DoiT Wins Google Cloud Global Sales Partner of the Year Award – Learn more

Production-Scale IoT Best Practices: Implementation with Google Cloud (Part 2/3)

1 qdxbyd9a tq0jdgpznhwrg

This post continues from Part One, where we walked through how to securely onboard a production-scale fleet of IoT devices streaming telemetry data to your Google Cloud environment via IoT Core and Pub/Sub.

Congrats! You’ve successfully registered several IoT devices — now what?

Your next goal should be to design a system that enables large-scale storage, analytics, and visualization/dashboarding capabilities on your data.

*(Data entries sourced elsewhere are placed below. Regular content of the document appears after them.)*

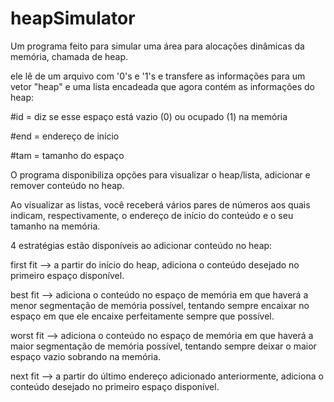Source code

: # heapSimulator

Um programa feito para simular uma área para alocações dinâmicas da memória, chamada de heap.

ele lê de um arquivo com '0's e '1's e transfere as informações para um vetor "heap" e uma lista encadeada que agora contém as informações do heap:

#id = diz se esse espaço está vazio (0) ou ocupado (1) na memória

#end = endereço de início

#tam = tamanho do espaço

O programa disponibiliza opções para visualizar o heap/lista, adicionar e remover conteúdo no heap.

Ao visualizar as listas, você receberá vários pares de números aos quais indicam, respectivamente, o endereço de início do conteúdo e o seu tamanho na memória.

4 estratégias estão disponíveis ao adicionar conteúdo no heap:

first fit --> a partir do início do heap, adiciona o conteúdo desejado no primeiro espaço disponível.

best fit --> adiciona o conteúdo no espaço de memória em que haverá a menor segmentação de memória possível, tentando sempre encaixar no espaço em que ele encaixe perfeitamente sempre que possível.

worst fit --> adiciona o conteúdo no espaço de memória em que haverá a maior segmentação de memória possível, tentando sempre deixar o maior espaço vazio sobrando na memória.

next fit --> a partir do último endereço adicionado anteriormente, adiciona o conteúdo desejado no primeiro espaço disponível.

In order to do so, you need to design a data flow architecture well in advance that supports such large-scale data operations. This article provides a hands-on walkthrough for doing just that.

Overview

This discussion is broken up into the following sections:

  1. Batching loading into data sinks
  2. Storage and analysis of data
  3. Visualization of warehoused data

Unlike part one, what will be discussed here can be performed entirely through the GCP web console. Only basic SQL experience is required.

The following fully-managed and auto-scaling Google Cloud services will be discussed:

  • Pub/Sub — A serverless message queue
  • Dataflow — A stream and batch data processing engine
  • BigQuery — A serverless data warehouse
  • Data Studio — A data visualization/dashboard creation service

Batch loading into data sinks

Verify that messages are arriving

If you have successfully onboarded devices into the IoT registry and begun streaming data to the IoT core, you should see a steady stream of messages arriving from the GCP IoT main dashboard:

1 t9g47ybwaf4zp6z0hg0mda
Three successfully connected devices streaming temperature data every five seconds

As shown in Part One, these messages are also arriving in your ‘temperature’ Pub/Sub topic:

1 upnn8cafhxe0coyobfu7qq
Pub/Sub messages arriving into the ‘temperature’ topic

Streaming into BigQuery

Nice — We see messages arriving into Google Cloud. Next, we need to move Pub/Sub messages into a data warehouse where the data can reside for the purposes of cost-effective long-term retention, as well as readily-scalable analytics. Enter BigQuery.

BigQuery, Google Cloud’s fully-managed, serverless, and auto-scaling data warehouse, allows you to pay for both compute and storage with an on-demand pricing model, making it a great data sink for storing and analyzing our IoT data.

But how do we stream Pub/Sub messages into BigQuery? With Dataflow.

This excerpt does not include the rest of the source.